WORK INSTRUCTIONS:
Reproduce exactly the lines from the top of the records below through the line holding "<p><strong>구성요소 측면에서는 레바우디오사이드".

EXERCISE DATA:
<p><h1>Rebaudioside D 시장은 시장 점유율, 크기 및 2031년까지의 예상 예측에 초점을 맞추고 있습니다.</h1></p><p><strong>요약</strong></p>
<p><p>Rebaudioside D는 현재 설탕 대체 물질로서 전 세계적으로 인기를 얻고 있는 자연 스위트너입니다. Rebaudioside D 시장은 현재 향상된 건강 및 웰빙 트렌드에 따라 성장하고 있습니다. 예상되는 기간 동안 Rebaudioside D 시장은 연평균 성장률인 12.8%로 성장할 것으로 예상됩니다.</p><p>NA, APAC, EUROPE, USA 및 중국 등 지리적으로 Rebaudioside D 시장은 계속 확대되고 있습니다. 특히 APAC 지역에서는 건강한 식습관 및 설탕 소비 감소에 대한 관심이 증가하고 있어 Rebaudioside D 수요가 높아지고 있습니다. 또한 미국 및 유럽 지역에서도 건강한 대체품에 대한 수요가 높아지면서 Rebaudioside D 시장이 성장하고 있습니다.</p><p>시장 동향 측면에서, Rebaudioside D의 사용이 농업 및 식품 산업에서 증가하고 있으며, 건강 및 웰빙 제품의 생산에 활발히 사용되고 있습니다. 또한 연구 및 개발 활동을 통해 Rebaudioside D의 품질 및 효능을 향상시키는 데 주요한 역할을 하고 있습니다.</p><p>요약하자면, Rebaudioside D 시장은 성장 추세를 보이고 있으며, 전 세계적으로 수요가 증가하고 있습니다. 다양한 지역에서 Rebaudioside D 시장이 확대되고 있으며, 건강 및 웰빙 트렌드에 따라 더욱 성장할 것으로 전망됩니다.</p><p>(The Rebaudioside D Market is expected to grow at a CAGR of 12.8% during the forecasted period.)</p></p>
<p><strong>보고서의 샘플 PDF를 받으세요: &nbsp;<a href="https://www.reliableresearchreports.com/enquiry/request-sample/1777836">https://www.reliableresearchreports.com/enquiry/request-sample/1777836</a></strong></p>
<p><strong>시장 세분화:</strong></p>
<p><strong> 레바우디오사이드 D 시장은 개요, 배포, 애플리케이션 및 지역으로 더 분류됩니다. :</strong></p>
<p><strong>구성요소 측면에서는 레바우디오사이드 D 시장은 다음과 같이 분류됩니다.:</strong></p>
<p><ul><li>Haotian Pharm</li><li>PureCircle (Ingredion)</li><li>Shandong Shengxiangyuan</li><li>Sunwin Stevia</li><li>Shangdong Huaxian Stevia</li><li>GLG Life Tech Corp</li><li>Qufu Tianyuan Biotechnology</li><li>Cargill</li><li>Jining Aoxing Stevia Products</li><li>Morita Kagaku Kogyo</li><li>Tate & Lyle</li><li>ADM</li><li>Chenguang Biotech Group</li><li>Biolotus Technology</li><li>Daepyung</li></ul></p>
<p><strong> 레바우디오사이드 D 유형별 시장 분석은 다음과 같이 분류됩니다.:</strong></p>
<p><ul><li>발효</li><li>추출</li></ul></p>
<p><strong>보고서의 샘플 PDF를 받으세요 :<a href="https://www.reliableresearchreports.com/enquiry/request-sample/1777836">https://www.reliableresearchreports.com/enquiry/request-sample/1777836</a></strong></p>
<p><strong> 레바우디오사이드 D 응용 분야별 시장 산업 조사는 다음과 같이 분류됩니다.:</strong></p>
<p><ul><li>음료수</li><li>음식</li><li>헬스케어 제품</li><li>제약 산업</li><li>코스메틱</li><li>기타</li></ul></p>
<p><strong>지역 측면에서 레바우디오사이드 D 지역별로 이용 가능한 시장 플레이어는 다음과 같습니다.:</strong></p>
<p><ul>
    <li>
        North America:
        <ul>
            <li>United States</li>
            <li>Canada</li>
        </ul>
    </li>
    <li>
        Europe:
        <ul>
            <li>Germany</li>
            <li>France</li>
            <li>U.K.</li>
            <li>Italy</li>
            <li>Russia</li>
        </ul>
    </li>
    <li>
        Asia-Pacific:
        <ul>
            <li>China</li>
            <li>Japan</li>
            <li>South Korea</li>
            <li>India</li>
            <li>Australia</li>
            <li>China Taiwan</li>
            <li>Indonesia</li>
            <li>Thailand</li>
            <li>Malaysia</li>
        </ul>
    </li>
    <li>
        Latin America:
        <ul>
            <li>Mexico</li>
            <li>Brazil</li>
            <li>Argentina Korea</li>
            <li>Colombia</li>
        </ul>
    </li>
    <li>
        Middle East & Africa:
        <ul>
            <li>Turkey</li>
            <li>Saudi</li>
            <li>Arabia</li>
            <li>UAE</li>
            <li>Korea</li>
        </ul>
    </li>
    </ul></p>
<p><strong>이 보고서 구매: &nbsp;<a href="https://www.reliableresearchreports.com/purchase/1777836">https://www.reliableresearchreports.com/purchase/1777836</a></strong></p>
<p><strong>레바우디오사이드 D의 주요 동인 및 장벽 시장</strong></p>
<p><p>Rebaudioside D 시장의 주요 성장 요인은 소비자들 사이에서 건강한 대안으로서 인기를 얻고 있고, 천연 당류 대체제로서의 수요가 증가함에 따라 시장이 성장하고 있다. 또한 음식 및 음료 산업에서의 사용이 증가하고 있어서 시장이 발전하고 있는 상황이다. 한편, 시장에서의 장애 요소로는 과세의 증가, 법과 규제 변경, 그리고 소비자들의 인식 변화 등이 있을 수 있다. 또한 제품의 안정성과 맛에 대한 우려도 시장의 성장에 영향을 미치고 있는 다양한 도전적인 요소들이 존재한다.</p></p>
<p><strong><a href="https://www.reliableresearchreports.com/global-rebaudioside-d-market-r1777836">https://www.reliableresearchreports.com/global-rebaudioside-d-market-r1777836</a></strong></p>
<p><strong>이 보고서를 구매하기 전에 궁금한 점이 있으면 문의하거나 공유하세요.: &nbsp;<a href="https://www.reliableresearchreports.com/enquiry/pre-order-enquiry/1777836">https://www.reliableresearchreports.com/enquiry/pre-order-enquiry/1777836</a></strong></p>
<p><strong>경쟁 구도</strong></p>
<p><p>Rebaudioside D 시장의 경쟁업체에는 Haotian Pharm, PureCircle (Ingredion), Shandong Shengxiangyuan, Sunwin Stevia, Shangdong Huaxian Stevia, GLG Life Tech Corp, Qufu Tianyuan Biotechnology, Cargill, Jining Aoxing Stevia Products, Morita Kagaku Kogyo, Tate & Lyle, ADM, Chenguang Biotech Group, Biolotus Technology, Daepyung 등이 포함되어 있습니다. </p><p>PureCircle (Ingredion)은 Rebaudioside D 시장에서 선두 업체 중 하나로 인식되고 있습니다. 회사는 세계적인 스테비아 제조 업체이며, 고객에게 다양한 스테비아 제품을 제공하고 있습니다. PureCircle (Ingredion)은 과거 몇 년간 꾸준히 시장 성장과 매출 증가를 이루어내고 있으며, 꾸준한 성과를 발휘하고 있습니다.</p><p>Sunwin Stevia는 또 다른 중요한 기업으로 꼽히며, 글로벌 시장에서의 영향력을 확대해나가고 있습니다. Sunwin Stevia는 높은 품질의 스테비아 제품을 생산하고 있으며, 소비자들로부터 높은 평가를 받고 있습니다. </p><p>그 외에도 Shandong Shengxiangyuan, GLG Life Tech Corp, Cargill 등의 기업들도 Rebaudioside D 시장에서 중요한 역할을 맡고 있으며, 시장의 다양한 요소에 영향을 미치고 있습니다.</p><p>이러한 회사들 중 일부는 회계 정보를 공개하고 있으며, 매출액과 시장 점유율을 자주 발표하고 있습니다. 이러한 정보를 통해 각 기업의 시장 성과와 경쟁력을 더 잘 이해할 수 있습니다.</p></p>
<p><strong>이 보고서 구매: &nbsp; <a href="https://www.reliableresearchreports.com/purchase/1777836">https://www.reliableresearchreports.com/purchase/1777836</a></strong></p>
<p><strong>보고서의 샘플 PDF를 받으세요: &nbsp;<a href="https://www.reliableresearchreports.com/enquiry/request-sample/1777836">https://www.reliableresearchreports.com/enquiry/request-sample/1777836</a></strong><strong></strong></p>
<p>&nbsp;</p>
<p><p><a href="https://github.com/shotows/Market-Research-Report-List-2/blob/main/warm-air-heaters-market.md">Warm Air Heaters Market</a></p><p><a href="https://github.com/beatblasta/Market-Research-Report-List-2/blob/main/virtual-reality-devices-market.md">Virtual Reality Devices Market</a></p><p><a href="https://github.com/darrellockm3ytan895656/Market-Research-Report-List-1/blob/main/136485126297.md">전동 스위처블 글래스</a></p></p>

OUTPUT FOR THIS EXERCISE:
<p><h1>Rebaudioside D 시장은 시장 점유율, 크기 및 2031년까지의 예상 예측에 초점을 맞추고 있습니다.</h1></p><p><strong>요약</strong></p>
<p><p>Rebaudioside D는 현재 설탕 대체 물질로서 전 세계적으로 인기를 얻고 있는 자연 스위트너입니다. Rebaudioside D 시장은 현재 향상된 건강 및 웰빙 트렌드에 따라 성장하고 있습니다. 예상되는 기간 동안 Rebaudioside D 시장은 연평균 성장률인 12.8%로 성장할 것으로 예상됩니다.</p><p>NA, APAC, EUROPE, USA 및 중국 등 지리적으로 Rebaudioside D 시장은 계속 확대되고 있습니다. 특히 APAC 지역에서는 건강한 식습관 및 설탕 소비 감소에 대한 관심이 증가하고 있어 Rebaudioside D 수요가 높아지고 있습니다. 또한 미국 및 유럽 지역에서도 건강한 대체품에 대한 수요가 높아지면서 Rebaudioside D 시장이 성장하고 있습니다.</p><p>시장 동향 측면에서, Rebaudioside D의 사용이 농업 및 식품 산업에서 증가하고 있으며, 건강 및 웰빙 제품의 생산에 활발히 사용되고 있습니다. 또한 연구 및 개발 활동을 통해 Rebaudioside D의 품질 및 효능을 향상시키는 데 주요한 역할을 하고 있습니다.</p><p>요약하자면, Rebaudioside D 시장은 성장 추세를 보이고 있으며, 전 세계적으로 수요가 증가하고 있습니다. 다양한 지역에서 Rebaudioside D 시장이 확대되고 있으며, 건강 및 웰빙 트렌드에 따라 더욱 성장할 것으로 전망됩니다.</p><p>(The Rebaudioside D Market is expected to grow at a CAGR of 12.8% during the forecasted period.)</p></p>
<p><strong>보고서의 샘플 PDF를 받으세요: &nbsp;<a href="https://www.reliableresearchreports.com/enquiry/request-sample/1777836">https://www.reliableresearchreports.com/enquiry/request-sample/1777836</a></strong></p>
<p><strong>시장 세분화:</strong></p>
<p><strong> 레바우디오사이드 D 시장은 개요, 배포, 애플리케이션 및 지역으로 더 분류됩니다. :</strong></p>
<p><strong>구성요소 측면에서는 레바우디오사이드 D 시장은 다음과 같이 분류됩니다.:</strong></p>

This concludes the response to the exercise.